Ok you see six jobs. I get all the PIDs there, for example, the last
job has the PID 7242.
I can then kill this process like so:
kill -9 7242
But from within a .rb script this does not seem to work.
I need to get the PID of the last executed program somehow, but
only those started from an instance of bash (I embed my bash into
konsole tabs, they all have different jobs of course)
system ‘jobs -l’
Does not work, neither does
result = jobs -l
command not found: jobs -l
It fails because jobs is a bash internal command.
Is there any other way I can find out the PIDs of
the jobs that were started from that bash instance?
Is there any other way I can find out the PIDs of
the jobs that were started from that bash instance?

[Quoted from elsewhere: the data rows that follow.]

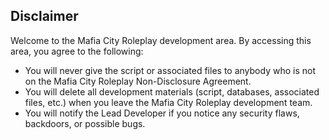 ## Disclaimer 
 
Welcome to the Mafia City Roleplay development area. By accessing this area, you agree to the following: 
 - You will never give the script or associated files to anybody who is not on the Mafia City Roleplay Non-Disclosure Agreement. 
 - You will delete all development materials (script, databases, associated files, etc.) when you leave the Mafia City Roleplay development team. 
 - You will notify the Lead Developer if you notice any security flaws, backdoors, or possible bugs.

why not just use plain old ps? if you have the PID of the shell in
question, you can use that (ps --pid PID); or, if your script is
an immediate child of the target shell, you can use its PPID (ps --ppid #{Process.ppid}). combined with output specifier (’–format
pid’) and sort option (’–sort start_time’) you can extract the last
started job’s PID (excluding Process.pid, of course).
But from within a .rb script this does not seem to work.
I need to get the PID of the last executed program somehow, but
only those started from an instance of bash (I embed my bash into
konsole tabs, they all have different jobs of course)
system ‘jobs -l’
Does not work, neither does
Obviously because you are not asking the shell which started
background processes but you create a new shell. This is the same as
doing this on a bash prompt (last two commands):
Is there any other way I can find out the PIDs of
the jobs that were started from that bash instance?
What is it that you are trying to achieve? One obvious way would be
to pass the information from bash to the Ruby script. Another,
probably much better, option would be to start your background
processes from the Ruby script (fork & exec, IO.popen etc.).